When he dismounted from Suleiman at day’s end, Jonathan couldn’t even set his left foot down. Captain Sutton, his company second in command, noticed the way he grimaced and hovered the leg. He forced Major Alleyn to sit down on the crumbled remains of a village house, and when pulling at the boot caused him to scream in agony, Sutton cut it from his leg instead, using a short, sharp utility knife. The stink that emerged with the bloated foot caused them both to blench. Captain Sutton helped him to the field hospital, gave him brandy and then left to return to the men.

The surgeons worked in open-sided tents under big, yellow lamps. They worked right through the hot night, engaged in what was often a futile battle to save the gravely wounded men. Since his foot was not life-threatening, Jonathan sat to one side and waited his turn, watching in mounting horror. The surgeons sawed and they stitched; they dipped their hands inside men to pick out shrapnel; they fished for musket balls with long forceps; they plastered over belly wounds, no matter what damage had been done inside the man. When they ran out of plaster, they packed wounds with cotton rags and the shirts of dead men, and when they ran out of those they did not pack them at all, but left them open to the night sky and waited for the men to die. Which they did, crying piteously for God or their mothers until their voices left them. The night clamoured with the sounds of their agony. Jonathan sat, and he watched, and he waited. It took around twenty minutes to amputate a leg through the hip joint, he learned. Only a stick of wood kept that man from biting through his own tongue. There was nothing to relieve pain but watered-down rum, which the men vomited back up in their shock. The smell of blood and rum and bile was everywhere, impossible to escape – to breathe was to breathe it in. Sweat ran from the surgeons’ heads into the wounds they were trying to close.

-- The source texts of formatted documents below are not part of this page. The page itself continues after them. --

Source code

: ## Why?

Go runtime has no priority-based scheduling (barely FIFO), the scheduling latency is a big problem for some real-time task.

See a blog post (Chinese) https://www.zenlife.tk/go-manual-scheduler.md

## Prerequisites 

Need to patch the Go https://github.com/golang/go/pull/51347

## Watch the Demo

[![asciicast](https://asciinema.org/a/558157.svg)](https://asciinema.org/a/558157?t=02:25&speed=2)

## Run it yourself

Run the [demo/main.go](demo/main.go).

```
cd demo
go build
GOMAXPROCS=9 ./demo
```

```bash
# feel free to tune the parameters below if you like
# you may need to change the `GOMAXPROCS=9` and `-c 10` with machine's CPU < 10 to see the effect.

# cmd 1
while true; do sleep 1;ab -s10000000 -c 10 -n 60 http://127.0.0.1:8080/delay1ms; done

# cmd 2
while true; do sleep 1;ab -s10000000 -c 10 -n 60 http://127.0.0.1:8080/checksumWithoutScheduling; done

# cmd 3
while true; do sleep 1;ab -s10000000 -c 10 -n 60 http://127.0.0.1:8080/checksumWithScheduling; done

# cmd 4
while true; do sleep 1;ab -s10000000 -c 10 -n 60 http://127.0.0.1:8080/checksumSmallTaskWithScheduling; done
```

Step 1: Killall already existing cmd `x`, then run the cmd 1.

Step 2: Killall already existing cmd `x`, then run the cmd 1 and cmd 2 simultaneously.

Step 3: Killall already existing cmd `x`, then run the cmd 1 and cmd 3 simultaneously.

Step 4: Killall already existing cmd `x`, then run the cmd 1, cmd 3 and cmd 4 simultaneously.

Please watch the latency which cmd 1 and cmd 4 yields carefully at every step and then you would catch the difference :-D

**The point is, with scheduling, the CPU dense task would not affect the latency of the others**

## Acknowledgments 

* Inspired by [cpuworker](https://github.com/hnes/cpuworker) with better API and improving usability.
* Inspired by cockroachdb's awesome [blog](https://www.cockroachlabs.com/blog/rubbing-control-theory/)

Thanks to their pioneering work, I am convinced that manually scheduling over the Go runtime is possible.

It was near sunrise before Jonathan was seen to. He climbed onto a table upon which, moments before, he’d seen a man pass his last moments with blood and piss leaking from his shattered body. He felt the man’s fluids seeping through his own shirt and breeches. The surgeon took one look at his bloated foot and then glared at Jonathan with disgust dawning through the wooden exhaustion on his face. He looked disgusted that Jonathan should trouble him with so trivial a wound, and Jonathan was disgusted with himself as well. He was disgusted with the war, and the ways of men, and the whole world. He stared up as the surgeon cut away his stained stocking. Underneath, his foot was darkly purple, huge and stinking; a crusted layer of pus had dribbled from the scorpion sting and dried on his feverish skin. It smelled like foul meat and corruption. Calmly, the surgeon took up his bloody scalpel and sliced open the skin around the sting, so that all the poison and filth inside could run out. A splatter of rank and rotting blood, to join the unspeakable mess on the floor. Jonathan was too exhausted, too shocked at the pain to make a sound. He gazed up at the lamps, and that’s when he noticed the moths. Huge black moths, the biggest he’d ever seen – the size of the palm of his hand. They circled the lamps, drawn to the light, on wings as black as pitch and so velvet soft that they made no sound at all. In his near delirium, Jonathan saw them as the souls of the men who had died that night, trying to find a way back into the light, into life. He took them as a sign, a stark warning, that they were all dead men.